In this paper, our contributions include: first training on pipeline weld images using convolutional neural networks and identification and classification of defects in welds. Firstly, the dataset is trained in the existing CNN model. Secondly, it is fine-tuned based on the existing model, and the classification accuracy is improved by training the data in the fine-tuned model. Finally, we train a unique model for the welding dataset from scratch, which is able to automatically locate the defect positions on welding images and enable accurate identification and classification. This is unprecedented.

3. Proposed Method

In this Section, we proposed three different methods for detecting welding defects in oil pipelines:(1) using transfer learning methods, that is, classifying images using existing CNN models, which does not require any model adaptation; (2) fine-tuning the existing CNN model to adapt the model to our pre-trained dataset, and the role of fine-tuning is to update the weights in the network, which has better results compared to the first one; and (3) starting training a CNN model against the heavy head of our existing dataset. The three models have similar structures and consist of two consecutive networks: (1) a convolution layer that performs feature extraction on the input data, and the number of layers of the convolution layer can be varied according to the actual situation; and (2) a fully connected layer that acts as a "classifier" in the whole convolutional neural network. Finally, an output layer consisting of logical functions or normalized exponential functions (Softmax function) was used to output taxonomic labels. The current mainstream, classical CNN structural model is shown in Fig. 2.
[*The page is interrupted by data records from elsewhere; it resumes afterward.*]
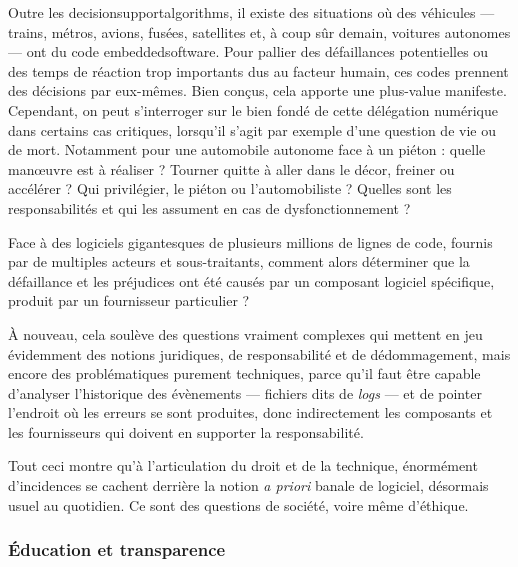 Outre les \glspl{decisionsupportalgorithm}, il existe des situations où des véhicules --- trains, métros, avions, fusées, satellites et, à coup sûr demain, voitures autonomes --- ont du code \gls{embeddedsoftware}. Pour pallier des défaillances potentielles ou des temps de réaction trop importants dus au facteur humain, ces codes prennent des décisions par eux-mêmes. Bien conçus, cela apporte une plus-value manifeste. Cependant, on peut s'interroger sur le bien fondé de cette délégation numérique dans certains cas critiques, lorsqu'il s'agit par exemple d'une question de vie ou de mort. Notamment pour une automobile autonome face à un piéton : quelle manœuvre est à réaliser ? Tourner quitte à aller dans le décor, freiner ou accélérer ? Qui privilégier, le piéton ou l'automobiliste ? Quelles sont les responsabilités et qui les assument en cas de dysfonctionnement ?

Face à des logiciels gigantesques de plusieurs millions de lignes de code, fournis par de multiples acteurs et sous-traitants, comment alors déterminer que la défaillance et les préjudices ont été causés par un composant logiciel spécifique, produit par un fournisseur particulier ?

À nouveau, cela soulève des questions vraiment complexes qui met\-tent en jeu évidemment des notions juridiques, de responsabilité et de dédommagement, mais encore des problématiques purement techni\-ques, parce qu'il faut être capable d'analyser l'historique des évènements --- fichiers dits de \textit{logs} --- et de pointer l'endroit où les erreurs se sont produites, donc indirectement les composants et les fournisseurs qui doivent en supporter la responsabilité. 

Tout ceci montre qu'à l'articulation du droit et de la technique, énormément d'incidences se cachent derrière la notion \textit{a priori} banale de logiciel, désormais usuel au quotidien. Ce sont des questions de société, voire même d'éthique.


\subsubsection[Éducation et transparence]{Éducation et transparence}
\label{subsub:I.4.1.4}


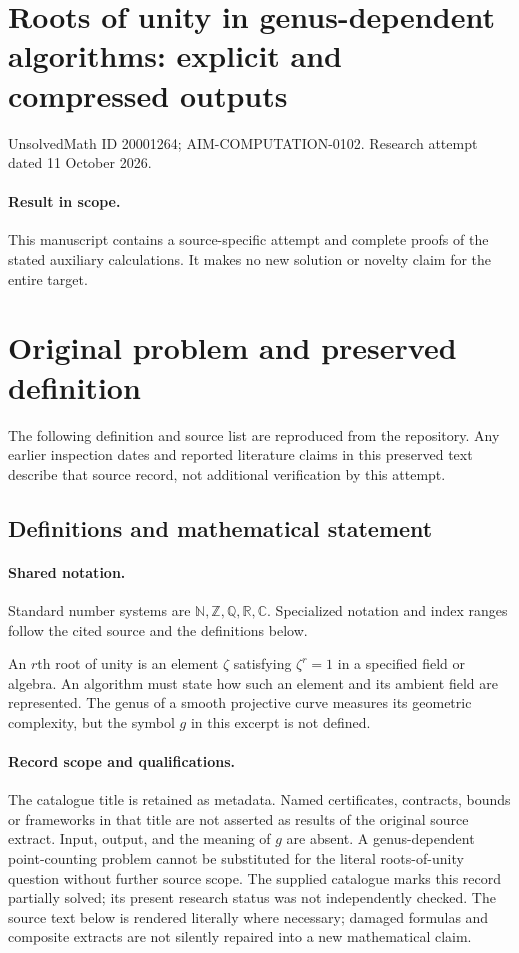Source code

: \documentclass[11pt]{article}
\begin{document}
\section*{Roots of unity in genus-dependent algorithms: explicit and compressed outputs}
\noindent UnsolvedMath ID 20001264; AIM-COMPUTATION-0102. Research attempt dated 11 October 2026.
\paragraph{Result in scope.}This manuscript contains a source-specific attempt and complete proofs of the stated auxiliary calculations. It makes no new solution or novelty claim for the entire target.
\section{Original problem and preserved definition}
The following definition and source list are reproduced from the repository. Any earlier inspection dates and reported literature claims in this preserved text describe that source record, not additional verification by this attempt.
\subsection{Definitions and mathematical statement}

\paragraph{Shared notation.}Standard number systems are $\mathbb N,\mathbb Z,\mathbb Q,\mathbb R,\mathbb C$. Specialized notation and index ranges follow the cited source and the definitions below.


An $r$th root of unity is an element $\zeta$ satisfying $\zeta^r=1$ in a specified field or algebra. An algorithm must state how such an element and its ambient field are represented. The genus of a smooth projective curve measures its geometric complexity, but the symbol $g$ in this excerpt is not defined.
\paragraph{Record scope and qualifications.}
The catalogue title is retained as metadata. Named certificates, contracts, bounds or frameworks in that title are not asserted as results of the original source extract.
Input, output, and the meaning of $g$ are absent. A genus-dependent point-counting problem cannot be substituted for the literal roots-of-unity question without further source scope. The supplied catalogue marks this record partially solved; its present research status was not independently checked.
The source text below is rendered literally where necessary; damaged formulas and composite extracts are not silently repaired into a new mathematical claim.
\end{document}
Fig. 2. A classical convolutional neural network model

3.1 Transfer Learning for Feature Extraction

Deep convolutional activation is a transfer learning method, and the general practice is to extract the output of the final layer of convolutional or penultimate fully connected layers as CNN features in existing CNNs and then classifies them directly using classifiers such as SVM, Bayesian or Softmax. At present, the CNN models with high accuracy include LeNet, OverFeatNet, AlexNet, Google LeNet, Oxford Net, ImageNet and VGGNet. These models are trained with large datasets and have the ability to extract shallow basic features and deep abstract features. The transfer learning method is very effective, but if it is less similar, for example, the pre-trained dataset used is a natural landscape picture but is used for face recognition, the result is not so good, because the feature extraction of the face is different from the feature extraction of the natural scenery, and the convolution kernel learning does not have the same recognition pattern, so the parameters of the corresponding training are also different. Obviously, the X-ray images of the data set used in this paper are significantly different from the data set used in the pre-trained CNN model. Among the existing CNNs models, we consider three different pre-trained CNNs models: OverfeatNet, VGGNet, and GoogleNet.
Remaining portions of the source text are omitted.